## INSTRUCTIONS FOR THE TASK
Below are the entries; give again exactly the lines from the one mentioning "### 前回記載した次回までのToDO" through the one mentioning "2.AWSに特化したテーマの再検討(～11月末)", inclusive.

## GIVEN RECORDS
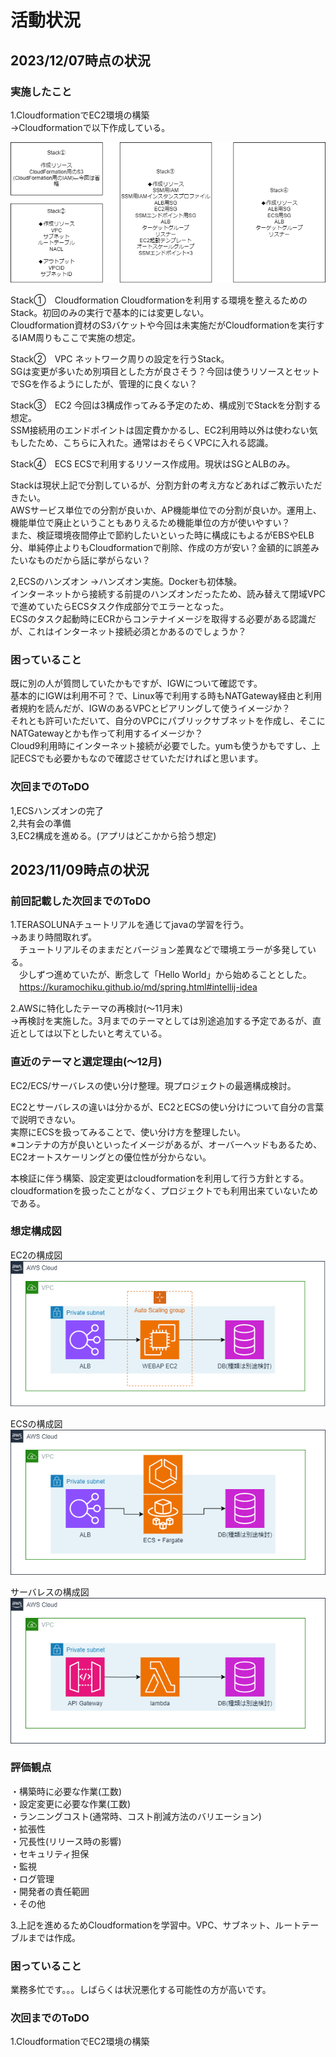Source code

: # 活動状況  
## 2023/12/07時点の状況  
### 実施したこと  
1.CloudformationでEC2環境の構築  
→Cloudformationで以下作成している。  

![cfs_stack](./images/cfs_stack.png)

Stack①　Cloudformation Cloudformationを利用する環境を整えるためのStack。初回のみの実行で基本的には変更しない。  
Cloudformation資材のS3バケットや今回は未実施だがCloudformationを実行するIAM周りもここで実施の想定。  

Stack②　VPC ネットワーク周りの設定を行うStack。  
SGは変更が多いため別項目とした方が良さそう？今回は使うリソースとセットでSGを作るようにしたが、管理的に良くない？  

Stack③　EC2 今回は3構成作ってみる予定のため、構成別でStackを分割する想定。  
SSM接続用のエンドポイントは固定費かかるし、EC2利用時以外は使わない気もしたため、こちらに入れた。通常はおそらくVPCに入れる認識。  

Stack④　ECS ECSで利用するリソース作成用。現状はSGとALBのみ。  

Stackは現状上記で分割しているが、分割方針の考え方などあればご教示いただきたい。  
AWSサービス単位での分割が良いか、AP機能単位での分割が良いか。運用上、機能単位で廃止ということもありえるため機能単位の方が使いやすい？  
また、検証環境夜間停止で節約したいといった時に構成にもよるがEBSやELB分、単純停止よりもCloudformationで削除、作成の方が安い？金額的に誤差みたいなものだから話に挙がらない？  

2,ECSのハンズオン →ハンズオン実施。Dockerも初体験。  
インターネットから接続する前提のハンズオンだったため、読み替えて閉域VPCで進めていたらECSタスク作成部分でエラーとなった。  
ECSのタスク起動時にECRからコンテナイメージを取得する必要がある認識だが、これはインターネット接続必須とかあるのでしょうか？  

### 困っていること  
既に別の人が質問していたかもですが、IGWについて確認です。  
基本的にIGWは利用不可？で、Linux等で利用する時もNATGateway経由と利用者規約を読んだが、IGWのあるVPCとピアリングして使うイメージか？  
それとも許可いただいて、自分のVPCにパブリックサブネットを作成し、そこにNATGatewayとかも作って利用するイメージか？  
Cloud9利用時にインターネット接続が必要でした。yumも使うかもですし、上記ECSでも必要かもなので確認させていただければと思います。  

### 次回までのToDO 
1,ECSハンズオンの完了  
2,共有会の準備  
3,EC2構成を進める。(アプリはどこかから拾う想定)  

## 2023/11/09時点の状況  
### 前回記載した次回までのToDO
1.TERASOLUNAチュートリアルを通じてjavaの学習を行う。  
→あまり時間取れず。  
　チュートリアルそのままだとバージョン差異などで環境エラーが多発している。  
　少しずつ進めていたが、断念して「Hello World」から始めることとした。  
　https://kuramochiku.github.io/md/spring.html#intellij-idea  

2.AWSに特化したテーマの再検討(～11月末)  
→再検討を実施した。3月までのテーマとしては別途追加する予定であるが、直近としては以下としたいと考えている。  

### 直近のテーマと選定理由(～12月)
EC2/ECS/サーバレスの使い分け整理。現プロジェクトの最適構成検討。  

EC2とサーバレスの違いは分かるが、EC2とECSの使い分けについて自分の言葉で説明できない。  
実際にECSを扱ってみることで、使い分け方を整理したい。  
※コンテナの方が良いといったイメージがあるが、オーバーヘッドもあるため、EC2オートスケーリングとの優位性が分からない。  

本検証に伴う構築、設定変更はcloudformationを利用して行う方針とする。  
cloudformationを扱ったことがなく、プロジェクトでも利用出来ていないためである。  

### 想定構成図  
EC2の構成図  
![EC2_Diagram](./images/EC2.drawio.png)

ECSの構成図  
![ECS_Diagram](./images/ECS.drawio.png)

サーバレスの構成図  
![less_Diagram](./images/serverless.drawio.png)

### 評価観点  
・構築時に必要な作業(工数)  
・設定変更に必要な作業(工数)  
・ランニングコスト(通常時、コスト削減方法のバリエーション)  
・拡張性  
・冗長性(リリース時の影響)  
・セキュリティ担保  
・監視  
・ログ管理  
・開発者の責任範囲  
・その他  

3.上記を進めるためCloudformationを学習中。VPC、サブネット、ルートテーブルまでは作成。  

### 困っていること  
業務多忙です。。。しばらくは状況悪化する可能性の方が高いです。  

### 次回までのToDO
1.CloudformationでEC2環境の構築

## YOUR RESPONSE
### 前回記載した次回までのToDO
1.TERASOLUNAチュートリアルを通じてjavaの学習を行う。  
→あまり時間取れず。  
　チュートリアルそのままだとバージョン差異などで環境エラーが多発している。  
　少しずつ進めていたが、断念して「Hello World」から始めることとした。  
　https://kuramochiku.github.io/md/spring.html#intellij-idea  

2.AWSに特化したテーマの再検討(～11月末)  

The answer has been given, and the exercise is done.